* AIM OF THE EXERCISE: For the entries that follow, restate word for word the line containing "गुरुभारव्यापृतेनापि तिर्यगक्षं चिरं", the line containing "१. श्रौतो यथा—(रघु. ६.५०)", and every line that lies between them.

Data excerpts
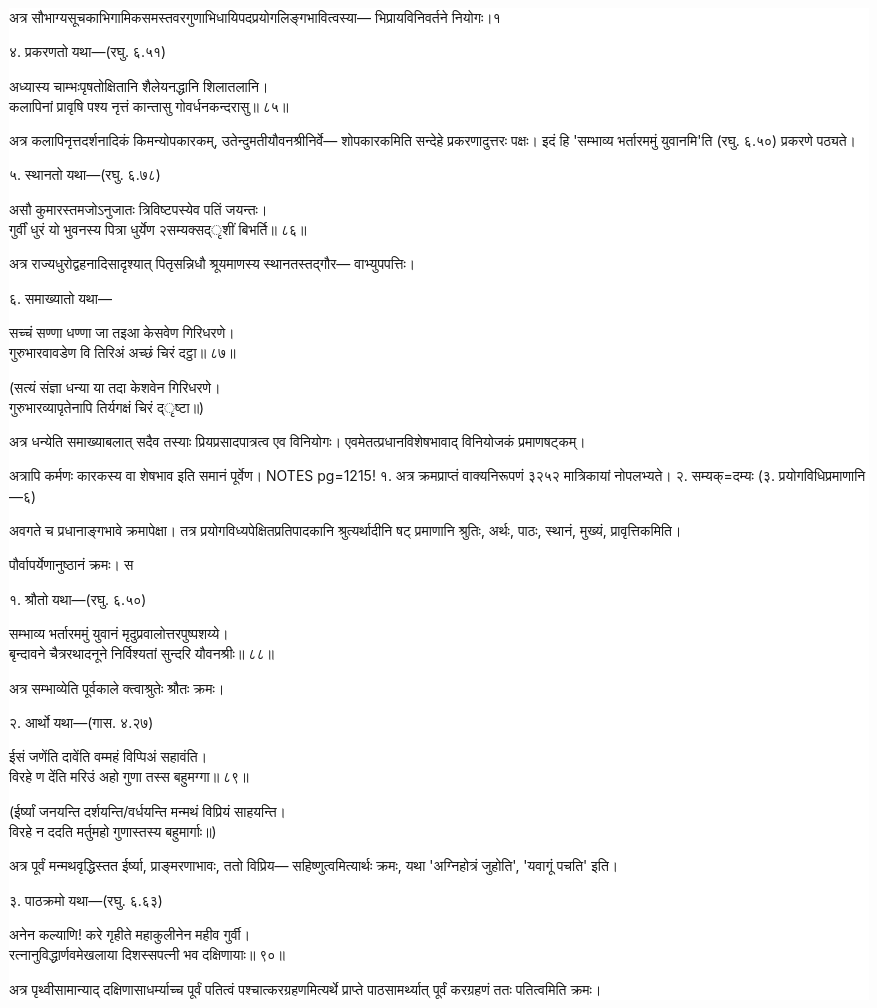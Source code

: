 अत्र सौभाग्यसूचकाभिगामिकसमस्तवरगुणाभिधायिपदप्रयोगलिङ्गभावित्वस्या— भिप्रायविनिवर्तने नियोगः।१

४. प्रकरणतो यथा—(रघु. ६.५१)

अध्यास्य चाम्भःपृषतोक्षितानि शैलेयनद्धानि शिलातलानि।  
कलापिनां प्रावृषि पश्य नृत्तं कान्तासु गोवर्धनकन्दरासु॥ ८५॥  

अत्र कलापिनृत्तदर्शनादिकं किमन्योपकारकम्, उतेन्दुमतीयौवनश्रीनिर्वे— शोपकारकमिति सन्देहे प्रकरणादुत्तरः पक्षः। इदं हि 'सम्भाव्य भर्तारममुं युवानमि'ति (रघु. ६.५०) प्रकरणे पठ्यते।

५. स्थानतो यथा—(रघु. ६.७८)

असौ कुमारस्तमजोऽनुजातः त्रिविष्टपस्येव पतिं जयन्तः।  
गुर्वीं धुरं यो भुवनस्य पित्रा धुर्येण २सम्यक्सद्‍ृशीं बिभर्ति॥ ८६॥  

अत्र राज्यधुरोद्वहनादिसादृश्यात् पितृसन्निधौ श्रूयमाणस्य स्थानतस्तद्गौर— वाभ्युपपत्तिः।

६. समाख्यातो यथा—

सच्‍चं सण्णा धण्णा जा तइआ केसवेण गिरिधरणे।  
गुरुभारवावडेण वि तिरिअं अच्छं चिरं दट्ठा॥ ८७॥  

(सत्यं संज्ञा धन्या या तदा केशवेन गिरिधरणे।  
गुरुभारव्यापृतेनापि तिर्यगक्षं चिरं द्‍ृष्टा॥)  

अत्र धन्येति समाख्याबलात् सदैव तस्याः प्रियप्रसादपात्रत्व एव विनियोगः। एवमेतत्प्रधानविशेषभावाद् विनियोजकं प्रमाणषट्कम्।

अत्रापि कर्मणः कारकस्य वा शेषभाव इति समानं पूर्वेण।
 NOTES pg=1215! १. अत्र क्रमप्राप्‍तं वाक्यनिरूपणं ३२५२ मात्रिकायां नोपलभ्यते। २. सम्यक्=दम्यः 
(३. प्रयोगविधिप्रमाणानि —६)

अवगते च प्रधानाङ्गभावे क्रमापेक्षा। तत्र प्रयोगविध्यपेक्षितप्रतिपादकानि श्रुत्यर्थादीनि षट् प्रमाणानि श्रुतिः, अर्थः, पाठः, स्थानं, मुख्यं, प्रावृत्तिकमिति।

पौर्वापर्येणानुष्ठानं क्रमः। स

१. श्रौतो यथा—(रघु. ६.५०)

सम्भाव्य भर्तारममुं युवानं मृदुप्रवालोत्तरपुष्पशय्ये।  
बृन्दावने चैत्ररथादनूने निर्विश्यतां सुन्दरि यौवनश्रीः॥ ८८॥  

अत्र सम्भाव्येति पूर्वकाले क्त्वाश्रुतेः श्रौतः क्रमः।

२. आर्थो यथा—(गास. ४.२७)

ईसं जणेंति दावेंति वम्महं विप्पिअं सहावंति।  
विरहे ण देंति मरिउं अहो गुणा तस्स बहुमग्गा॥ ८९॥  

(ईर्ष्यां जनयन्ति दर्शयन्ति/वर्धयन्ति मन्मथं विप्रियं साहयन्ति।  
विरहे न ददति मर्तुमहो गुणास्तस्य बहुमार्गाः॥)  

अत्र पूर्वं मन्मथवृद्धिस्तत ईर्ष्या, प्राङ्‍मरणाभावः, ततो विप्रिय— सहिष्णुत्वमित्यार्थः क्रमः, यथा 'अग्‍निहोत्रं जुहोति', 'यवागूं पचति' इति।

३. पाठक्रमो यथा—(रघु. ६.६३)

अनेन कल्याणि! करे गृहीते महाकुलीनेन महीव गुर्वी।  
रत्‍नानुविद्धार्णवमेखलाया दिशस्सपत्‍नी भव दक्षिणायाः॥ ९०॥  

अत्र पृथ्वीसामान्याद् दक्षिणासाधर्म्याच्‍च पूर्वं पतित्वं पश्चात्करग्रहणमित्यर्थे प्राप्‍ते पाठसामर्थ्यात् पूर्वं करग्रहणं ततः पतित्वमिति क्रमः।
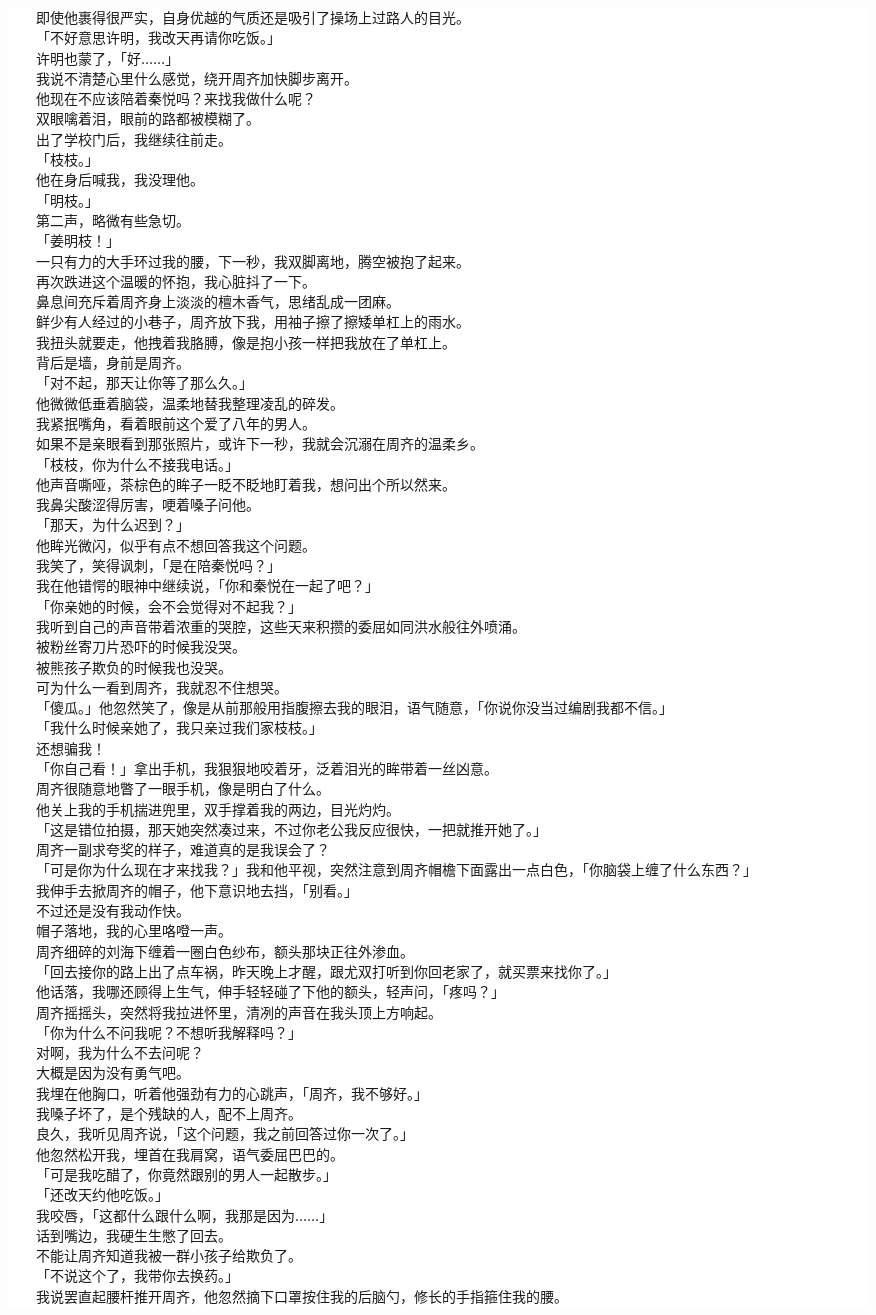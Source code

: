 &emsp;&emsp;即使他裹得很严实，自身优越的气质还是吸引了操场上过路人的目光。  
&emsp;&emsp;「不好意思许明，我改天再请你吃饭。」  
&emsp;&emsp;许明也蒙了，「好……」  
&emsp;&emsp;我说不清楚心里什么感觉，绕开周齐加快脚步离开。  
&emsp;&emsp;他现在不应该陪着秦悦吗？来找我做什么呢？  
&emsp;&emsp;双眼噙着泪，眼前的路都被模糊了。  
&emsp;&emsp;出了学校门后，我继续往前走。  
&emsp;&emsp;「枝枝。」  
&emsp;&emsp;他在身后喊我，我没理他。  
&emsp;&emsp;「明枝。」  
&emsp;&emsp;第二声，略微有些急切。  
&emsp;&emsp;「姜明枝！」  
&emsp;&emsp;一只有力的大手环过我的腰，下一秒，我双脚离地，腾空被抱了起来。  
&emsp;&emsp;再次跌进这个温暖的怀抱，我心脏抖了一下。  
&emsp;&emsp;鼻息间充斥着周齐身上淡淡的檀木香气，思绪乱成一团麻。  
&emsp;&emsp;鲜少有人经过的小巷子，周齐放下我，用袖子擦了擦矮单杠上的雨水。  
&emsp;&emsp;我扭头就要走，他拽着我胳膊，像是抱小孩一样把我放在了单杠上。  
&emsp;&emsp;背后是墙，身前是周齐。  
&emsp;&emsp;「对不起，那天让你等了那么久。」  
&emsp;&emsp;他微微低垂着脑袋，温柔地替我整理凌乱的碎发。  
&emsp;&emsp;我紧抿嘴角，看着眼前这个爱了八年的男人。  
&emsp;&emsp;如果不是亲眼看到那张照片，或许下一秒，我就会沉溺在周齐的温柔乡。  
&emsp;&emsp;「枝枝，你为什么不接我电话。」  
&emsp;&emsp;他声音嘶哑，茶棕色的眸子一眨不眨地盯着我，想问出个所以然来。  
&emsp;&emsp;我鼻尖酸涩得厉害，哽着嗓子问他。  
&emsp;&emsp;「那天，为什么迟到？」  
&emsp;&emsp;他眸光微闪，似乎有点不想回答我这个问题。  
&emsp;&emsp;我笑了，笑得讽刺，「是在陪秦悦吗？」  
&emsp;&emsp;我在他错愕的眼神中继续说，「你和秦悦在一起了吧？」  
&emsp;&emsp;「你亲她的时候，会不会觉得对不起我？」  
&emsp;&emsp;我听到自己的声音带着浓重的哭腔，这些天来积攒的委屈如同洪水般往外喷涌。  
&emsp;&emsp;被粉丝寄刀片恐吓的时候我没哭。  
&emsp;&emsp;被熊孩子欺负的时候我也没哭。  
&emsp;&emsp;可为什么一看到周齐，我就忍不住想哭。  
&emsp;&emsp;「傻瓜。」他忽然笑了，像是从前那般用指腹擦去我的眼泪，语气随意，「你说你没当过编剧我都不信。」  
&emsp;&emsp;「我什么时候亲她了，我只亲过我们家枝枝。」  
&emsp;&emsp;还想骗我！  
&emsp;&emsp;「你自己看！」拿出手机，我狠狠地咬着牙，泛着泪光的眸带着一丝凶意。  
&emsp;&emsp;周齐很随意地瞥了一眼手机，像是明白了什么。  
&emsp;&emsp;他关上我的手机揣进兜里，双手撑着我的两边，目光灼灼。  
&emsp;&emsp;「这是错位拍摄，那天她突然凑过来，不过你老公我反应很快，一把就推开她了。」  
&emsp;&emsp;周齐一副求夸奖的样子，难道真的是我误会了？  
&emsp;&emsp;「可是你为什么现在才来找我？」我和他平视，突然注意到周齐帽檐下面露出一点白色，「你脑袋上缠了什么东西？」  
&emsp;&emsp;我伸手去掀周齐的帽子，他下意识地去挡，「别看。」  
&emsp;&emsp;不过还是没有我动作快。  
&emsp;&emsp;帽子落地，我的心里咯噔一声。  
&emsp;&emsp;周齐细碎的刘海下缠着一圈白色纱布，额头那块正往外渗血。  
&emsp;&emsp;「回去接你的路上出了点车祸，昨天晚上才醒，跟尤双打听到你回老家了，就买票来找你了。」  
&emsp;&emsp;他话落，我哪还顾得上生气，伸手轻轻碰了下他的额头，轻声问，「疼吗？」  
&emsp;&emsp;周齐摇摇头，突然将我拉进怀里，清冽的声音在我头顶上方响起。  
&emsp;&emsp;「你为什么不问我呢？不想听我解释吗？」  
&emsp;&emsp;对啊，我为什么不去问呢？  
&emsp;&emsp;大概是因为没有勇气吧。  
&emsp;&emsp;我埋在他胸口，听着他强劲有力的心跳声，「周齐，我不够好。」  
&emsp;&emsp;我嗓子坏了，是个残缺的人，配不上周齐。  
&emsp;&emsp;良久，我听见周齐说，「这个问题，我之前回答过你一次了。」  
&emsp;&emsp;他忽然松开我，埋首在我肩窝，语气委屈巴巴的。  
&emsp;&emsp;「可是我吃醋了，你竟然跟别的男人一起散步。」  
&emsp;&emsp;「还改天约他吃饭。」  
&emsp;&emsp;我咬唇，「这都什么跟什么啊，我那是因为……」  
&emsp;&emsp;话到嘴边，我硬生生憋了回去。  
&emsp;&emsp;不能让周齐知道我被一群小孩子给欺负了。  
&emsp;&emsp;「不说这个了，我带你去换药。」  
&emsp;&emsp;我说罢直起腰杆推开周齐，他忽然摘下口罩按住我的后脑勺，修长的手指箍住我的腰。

* ANSWER SECTION:
गुरुभारव्यापृतेनापि तिर्यगक्षं चिरं द्‍ृष्टा॥)  

अत्र धन्येति समाख्याबलात् सदैव तस्याः प्रियप्रसादपात्रत्व एव विनियोगः। एवमेतत्प्रधानविशेषभावाद् विनियोजकं प्रमाणषट्कम्।

अत्रापि कर्मणः कारकस्य वा शेषभाव इति समानं पूर्वेण।
 NOTES pg=1215! १. अत्र क्रमप्राप्‍तं वाक्यनिरूपणं ३२५२ मात्रिकायां नोपलभ्यते। २. सम्यक्=दम्यः 
(३. प्रयोगविधिप्रमाणानि —६)

अवगते च प्रधानाङ्गभावे क्रमापेक्षा। तत्र प्रयोगविध्यपेक्षितप्रतिपादकानि श्रुत्यर्थादीनि षट् प्रमाणानि श्रुतिः, अर्थः, पाठः, स्थानं, मुख्यं, प्रावृत्तिकमिति।

पौर्वापर्येणानुष्ठानं क्रमः। स

१. श्रौतो यथा—(रघु. ६.५०)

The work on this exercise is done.